→ **DATA FOR THIS TASK**:

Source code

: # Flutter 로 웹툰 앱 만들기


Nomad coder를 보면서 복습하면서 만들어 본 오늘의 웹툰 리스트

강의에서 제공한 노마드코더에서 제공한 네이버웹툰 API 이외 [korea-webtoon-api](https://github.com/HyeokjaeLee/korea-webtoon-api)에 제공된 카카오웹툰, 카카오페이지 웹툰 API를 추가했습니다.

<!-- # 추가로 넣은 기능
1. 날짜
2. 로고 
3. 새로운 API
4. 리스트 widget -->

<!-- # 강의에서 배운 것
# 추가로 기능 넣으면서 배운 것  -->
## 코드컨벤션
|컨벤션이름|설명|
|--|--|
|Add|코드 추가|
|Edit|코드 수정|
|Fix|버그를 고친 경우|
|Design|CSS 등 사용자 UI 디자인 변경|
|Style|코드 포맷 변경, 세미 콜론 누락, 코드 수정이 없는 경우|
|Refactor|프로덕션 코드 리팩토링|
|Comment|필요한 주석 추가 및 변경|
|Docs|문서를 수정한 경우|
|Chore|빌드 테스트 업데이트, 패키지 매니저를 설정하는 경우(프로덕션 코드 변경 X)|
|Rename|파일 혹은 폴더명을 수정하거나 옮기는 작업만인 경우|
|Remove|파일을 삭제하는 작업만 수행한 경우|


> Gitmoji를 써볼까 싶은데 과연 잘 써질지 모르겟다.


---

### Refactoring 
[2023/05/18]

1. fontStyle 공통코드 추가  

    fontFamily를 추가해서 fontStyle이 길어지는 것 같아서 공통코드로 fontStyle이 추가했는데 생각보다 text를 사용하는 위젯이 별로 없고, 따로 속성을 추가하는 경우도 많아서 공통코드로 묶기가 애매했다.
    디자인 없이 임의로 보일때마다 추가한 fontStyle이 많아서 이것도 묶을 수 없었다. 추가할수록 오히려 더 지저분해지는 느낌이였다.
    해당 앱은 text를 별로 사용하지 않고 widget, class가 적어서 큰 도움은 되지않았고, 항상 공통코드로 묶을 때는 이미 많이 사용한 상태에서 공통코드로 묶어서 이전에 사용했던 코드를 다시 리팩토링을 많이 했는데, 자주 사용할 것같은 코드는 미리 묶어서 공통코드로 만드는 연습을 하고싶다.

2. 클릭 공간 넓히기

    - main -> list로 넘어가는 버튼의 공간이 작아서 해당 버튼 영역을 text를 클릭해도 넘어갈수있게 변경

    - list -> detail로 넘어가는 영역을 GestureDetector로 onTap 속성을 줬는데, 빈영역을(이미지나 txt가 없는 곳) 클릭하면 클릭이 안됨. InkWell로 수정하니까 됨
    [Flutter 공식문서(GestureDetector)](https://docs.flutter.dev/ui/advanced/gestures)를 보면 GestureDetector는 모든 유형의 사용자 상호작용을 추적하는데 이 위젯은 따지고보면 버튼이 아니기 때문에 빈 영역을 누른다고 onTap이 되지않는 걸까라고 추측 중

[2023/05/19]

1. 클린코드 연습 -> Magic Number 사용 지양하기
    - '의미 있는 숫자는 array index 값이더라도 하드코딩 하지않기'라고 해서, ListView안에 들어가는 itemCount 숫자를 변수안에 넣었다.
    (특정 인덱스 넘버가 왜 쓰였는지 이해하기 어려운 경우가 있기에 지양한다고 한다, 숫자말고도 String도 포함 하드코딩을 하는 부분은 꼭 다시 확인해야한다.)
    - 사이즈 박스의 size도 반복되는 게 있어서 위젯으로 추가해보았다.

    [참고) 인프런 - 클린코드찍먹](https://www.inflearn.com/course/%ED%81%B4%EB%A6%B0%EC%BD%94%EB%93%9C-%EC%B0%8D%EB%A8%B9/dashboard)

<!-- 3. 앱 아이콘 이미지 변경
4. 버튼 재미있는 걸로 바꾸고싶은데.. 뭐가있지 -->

→ **WHAT THE TASK REQUIRES**: Reproduce all of the data. Leave every line unchanged.

→ **WRITTEN ANSWER**:
Source code

: # Flutter 로 웹툰 앱 만들기


Nomad coder를 보면서 복습하면서 만들어 본 오늘의 웹툰 리스트

강의에서 제공한 노마드코더에서 제공한 네이버웹툰 API 이외 [korea-webtoon-api](https://github.com/HyeokjaeLee/korea-webtoon-api)에 제공된 카카오웹툰, 카카오페이지 웹툰 API를 추가했습니다.

<!-- # 추가로 넣은 기능
1. 날짜
2. 로고 
3. 새로운 API
4. 리스트 widget -->

<!-- # 강의에서 배운 것
# 추가로 기능 넣으면서 배운 것  -->
## 코드컨벤션
|컨벤션이름|설명|
|--|--|
|Add|코드 추가|
|Edit|코드 수정|
|Fix|버그를 고친 경우|
|Design|CSS 등 사용자 UI 디자인 변경|
|Style|코드 포맷 변경, 세미 콜론 누락, 코드 수정이 없는 경우|
|Refactor|프로덕션 코드 리팩토링|
|Comment|필요한 주석 추가 및 변경|
|Docs|문서를 수정한 경우|
|Chore|빌드 테스트 업데이트, 패키지 매니저를 설정하는 경우(프로덕션 코드 변경 X)|
|Rename|파일 혹은 폴더명을 수정하거나 옮기는 작업만인 경우|
|Remove|파일을 삭제하는 작업만 수행한 경우|


> Gitmoji를 써볼까 싶은데 과연 잘 써질지 모르겟다.


---

### Refactoring 
[2023/05/18]

1. fontStyle 공통코드 추가  

    fontFamily를 추가해서 fontStyle이 길어지는 것 같아서 공통코드로 fontStyle이 추가했는데 생각보다 text를 사용하는 위젯이 별로 없고, 따로 속성을 추가하는 경우도 많아서 공통코드로 묶기가 애매했다.
    디자인 없이 임의로 보일때마다 추가한 fontStyle이 많아서 이것도 묶을 수 없었다. 추가할수록 오히려 더 지저분해지는 느낌이였다.
    해당 앱은 text를 별로 사용하지 않고 widget, class가 적어서 큰 도움은 되지않았고, 항상 공통코드로 묶을 때는 이미 많이 사용한 상태에서 공통코드로 묶어서 이전에 사용했던 코드를 다시 리팩토링을 많이 했는데, 자주 사용할 것같은 코드는 미리 묶어서 공통코드로 만드는 연습을 하고싶다.

2. 클릭 공간 넓히기

    - main -> list로 넘어가는 버튼의 공간이 작아서 해당 버튼 영역을 text를 클릭해도 넘어갈수있게 변경

    - list -> detail로 넘어가는 영역을 GestureDetector로 onTap 속성을 줬는데, 빈영역을(이미지나 txt가 없는 곳) 클릭하면 클릭이 안됨. InkWell로 수정하니까 됨
    [Flutter 공식문서(GestureDetector)](https://docs.flutter.dev/ui/advanced/gestures)를 보면 GestureDetector는 모든 유형의 사용자 상호작용을 추적하는데 이 위젯은 따지고보면 버튼이 아니기 때문에 빈 영역을 누른다고 onTap이 되지않는 걸까라고 추측 중

[2023/05/19]

1. 클린코드 연습 -> Magic Number 사용 지양하기
    - '의미 있는 숫자는 array index 값이더라도 하드코딩 하지않기'라고 해서, ListView안에 들어가는 itemCount 숫자를 변수안에 넣었다.
    (특정 인덱스 넘버가 왜 쓰였는지 이해하기 어려운 경우가 있기에 지양한다고 한다, 숫자말고도 String도 포함 하드코딩을 하는 부분은 꼭 다시 확인해야한다.)
    - 사이즈 박스의 size도 반복되는 게 있어서 위젯으로 추가해보았다.

    [참고) 인프런 - 클린코드찍먹](https://www.inflearn.com/course/%ED%81%B4%EB%A6%B0%EC%BD%94%EB%93%9C-%EC%B0%8D%EB%A8%B9/dashboard)

<!-- 3. 앱 아이콘 이미지 변경
4. 버튼 재미있는 걸로 바꾸고싶은데.. 뭐가있지 -->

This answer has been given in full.